MSE Projects – Spring 2024

Dr. Martin Crimp
Professor of Chemical Engineering
and Materials Science

Amir Mirtaleb

Amir Mirtaleb
Graduate Teaching Assistant

Course Description

MSE 466 is a senior level course for Materials Science and Engineering majors that provides students with a team-based capstone design experience. A major aspect of this course is having the students apply their course-learned background knowledge and critical thinking skills in materials science and other disciplines to real-life materials failure problems. Such failures are a major motivating factor for promoting more innovative designs or design changes. A failure analysis investigation provides a unique platform to design and solve real-world engineering problems via a systematic engineering approach. By focusing on specific component failures, the student teams learn how to confront open-ended problems that require them to develop a strategic design plan and to execute the methodology for assessing how and why the failure occurred. These open-ended studies are conducted using established investigative procedures and constraints for carrying out failure analysis. This semester, there are three 3-member teams and one 4-member team carrying out investigations on real materials failures.

Team Name: Snowboard Snow Problems

Project Name: Capita D.O.A Snowboard Failure Analysis
Time: 9:00 a.m.

This study carried out a comprehensive failure analysis on a snowboard that experienced a fracture on the board just outside the binding region during routine use, rendering the board unusable. The fracture surfaces and surrounding materials
were carefully documented, and a variety of analysis techniques were utilized to better understand what caused the failure. The investigation involved a series of tests, including fatigue testing, scanning electron microscopy (SEM) examination, bend testing, Charpy Impact testing, and chemical analysis, alongside other mechanical and chemical tests. Through these experiments, insights were gained regarding the underlying causes of failure, which may aid in advancements in product quality and safety
in sports equipment manufacturing.

(left to right) Nolan Kelly, Jack Martin, Kyle Henrikson, Brian Tijan
(left to right) Nolan Kelly, Jack Martin, Kyle Henrikson, Brian Tijan

Team Name: Brake Down

Project Name: Examining the Failure of a 6KU Bike Brake Caliper
Time: 9:30 a.m.

Bike brakes work by adding friction to a wheel by way of a cable and caliper. This is achieved by pulling on the cable, which will bring the wheel into contact with the brake pads.
A 6KU front bike brake caliper experienced a catastrophic fracture along the connection between the caliper and cable adjuster during a routine brake pad replacement. The part and its fracture surfaces were analyzed using a variety of techniques including microscopy, hardness testing, and chemical analysis. Through this examination, additional insights into the failure of this brake caliper were revealed.

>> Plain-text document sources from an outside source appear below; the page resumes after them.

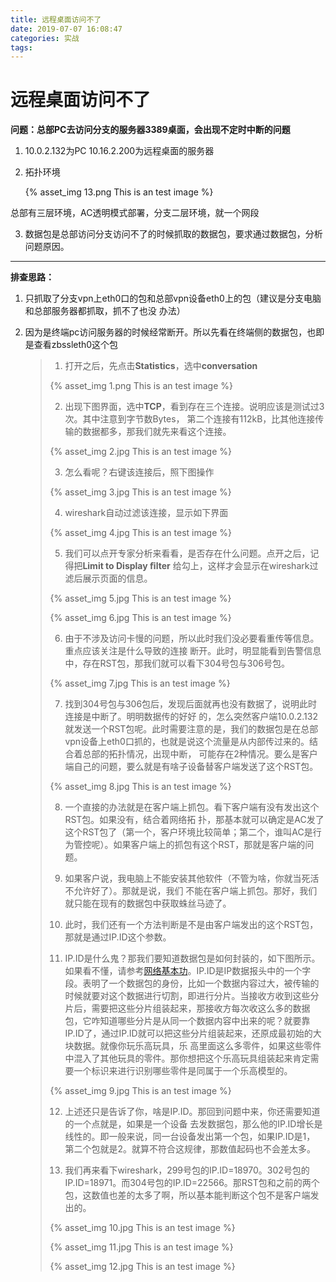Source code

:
 ```yaml
---
title: 远程桌面访问不了
date: 2019-07-07 16:08:47
categories: 实战
tags:
---
```


# 远程桌面访问不了

**问题：总部PC去访问分支的服务器3389桌面，会出现不定时中断的问题**

1. 10.0.2.132为PC 10.16.2.200为远程桌面的服务器

2. 拓扑环境

   {% asset_img 13.png This is an test image %}

总部有三层环境，AC透明模式部署，分支二层环境，就一个网段

3. 数据包是总部访问分支访问不了的时候抓取的数据包，要求通过数据包，分析问题原因。

   <!--more-->

---

**排查思路：**

1. 只抓取了分支vpn上eth0口的包和总部vpn设备eth0上的包（建议是分支电脑和总部服务器都抓取，抓不了也没    办法）

2. 因为是终端pc访问服务器的时候经常断开。所以先看在终端侧的数据包，也即是查看zbssleth0这个包

   > 1. 打开之后，先点击**Statistics**，选中**conversation**
   >
   > {% asset_img 1.png This is an test image %}
   >
   > 2. 出现下图界面，选中**TCP**，看到存在三个连接。说明应该是测试过3次。其中注意到字节数Bytes， 第二个连接有112kB，比其他连接传输的数据都多，那我们就先来看这个连接。
   >
   > {% asset_img 2.jpg This is an test image %}
   >
   > 3. 怎么看呢？右键该连接后，照下图操作
   >
   > {% asset_img 3.jpg This is an test image %}
   >
   > 4. wireshark自动过滤该连接，显示如下界面
   >
   > {% asset_img 4.jpg This is an test image %}
   >
   > 5. 我们可以点开专家分析来看看，是否存在什么问题。点开之后，记得把**Limit to Display ﬁlter** 给勾上，这样才会显示在wireshark过滤后展示页面的信息。
   >
   > {% asset_img 5.jpg This is an test image %}
   >
   > {% asset_img 6.jpg This is an test image %}
   >
   > 6. 由于不涉及访问卡慢的问题，所以此时我们没必要看重传等信息。重点应该关注是什么导致的连接  断开。此时，明显能看到告警信息中，存在RST包，那我们就可以看下304号包与306号包。
   >
   > {% asset_img 7.jpg This is an test image %}
   >
   > 7. 找到304号包与306包后，发现后面就再也没有数据了，说明此时连接是中断了。明明数据传的好好   的，怎么突然客户端10.0.2.132就发送一个RST包呢。此时需要注意的是，我们的数据包是在总部vpn设备上eth0口抓的，也就是说这个流量是从内部传过来的。结合着总部的拓扑情况，出现中断，  可能存在2种情况。要么是客户端自己的问题，要么就是有啥子设备替客户端发送了这个RST包。
   >
   > {% asset_img 8.jpg This is an test image %}
   >
   > 8. 一个直接的办法就是在客户端上抓包。看下客户端有没有发出这个RST包。如果没有，结合着网络拓  扑，那基本就可以确定是AC发了这个RST包了（第一个，客户环境比较简单；第二个，谁叫AC是行  为管控呢）。如果客户端上的抓包有这个RST，那就是客户端的问题。
   >
   > 9. 如果客户说，我电脑上不能安装其他软件（不管为啥，你就当死活不允许好了）。那就是说，我们  不能在客户端上抓包。那好，我们就只能在现有的数据包中获取蛛丝马迹了。
   >
   > 10. 此时，我们还有一个方法判断是不是由客户端发出的这个RST包，那就是通过IP.ID这个参数。
   >
   > 11.  IP.ID是什么鬼？那我们要知道数据包是如何封装的，如下图所示。如果看不懂，请参考[网络基本功](https://wizardforcel.gitbooks.io/network-basic/content/0.html)。IP.ID是IP数据报头中的一个字段。表明了一个数据包的身份，比如一个数据内容过大，被传输的时候就要对这个数据进行切割，即进行分片。当接收方收到这些分片后，需要把这些分片组装起来，那接收方每次收这么多的数据包，它咋知道哪些分片是从同一个数据内容中出来的呢？就要靠IP.ID了，通过IP.ID就可以把这些分片组装起来，还原成最初始的大块数据。就像你玩乐高玩具，乐  高里面这么多零件，如果这些零件中混入了其他玩具的零件。那你想把这个乐高玩具组装起来肯定需要一个标识来进行识别哪些零件是同属于一个乐高模型的。
   >
   > {% asset_img 9.jpg This is an test image %}
   >
   > 12. 上述还只是告诉了你，啥是IP.ID。那回到问题中来，你还需要知道的一个点就是，如果是一个设备   去发数据包，那么他的IP.ID增长是线性的。即一般来说，同一台设备发出第一个包，如果IP.ID是1，   第二个包就是2。就算不符合这规律，那数值起码也不会差太多。
   >
   > 13. 我们再来看下wireshark，299号包的IP.ID=18970。302号包的IP.ID=18971。而304号包的IP.ID=22566。那RST包和之前的两个包，这数值也差的太多了啊，所以基本能判断这个包不是客户端发出的。
   >
   > {% asset_img 10.jpg This is an test image %}
   >
   > 
   >
   > {% asset_img 11.jpg This is an test image %}
   >
   > 
   >
   > {% asset_img 12.jpg This is an test image %}
   >
   >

(left to right) Louis Booth, Nolan Hooper, Nicole Kelly
(left to right) Louis Booth, Nolan Hooper, Nicole Kelly

Team Name: Foilure Analysis

Project Name: Analysis of Failure Mechanisms in a Fencing Foil
Time: 10:00 a.m.

Failures in fencing foils occur commonly, often resulting in injuries. This project investigated the mechanism by which a fencing foil failed in an unpredictable and dangerous manner. The detailed investigation behind the material design was expected to be helpful in preventing future injuries in fencing. In this study, the failure mechanisms were investigated through the examination of the fracture surfaces, using various testing methods such as geometric measurements, stereomicroscopy, scanning electron microscopy, hardness testing, metallographic analysis, chemical analysis, and Charpy impact testing.

(left to right) Alex Bakke, Sam Yoder, Imge Aktugan
(left to right) Alex Bakke, Sam Yoder, Imge Aktugan

Death by a Thousand Cups

Project Name: Polycarbonate Cup Failure
Time: 10:30 a.m.

Polycarbonate (PC) is a relatively inexpensive and versatile thermoplastic material commonly used in the medical, automotive, and food industries. PC is valued for its optical clarity, strength, and thermal stability. Drinkware made out of PC is often advertised as “unbreakable” due to the material properties listed above. However, a polycarbonate cup was presented containing cracks around the circumference of the base. To determine how an “unbreakable” cup had failed, many analytical techniques, including multiple forms of microscopy, chemical analysis, and mechanical evaluation, were utilized. The investigation resulted in a clearer picture of the means of failure.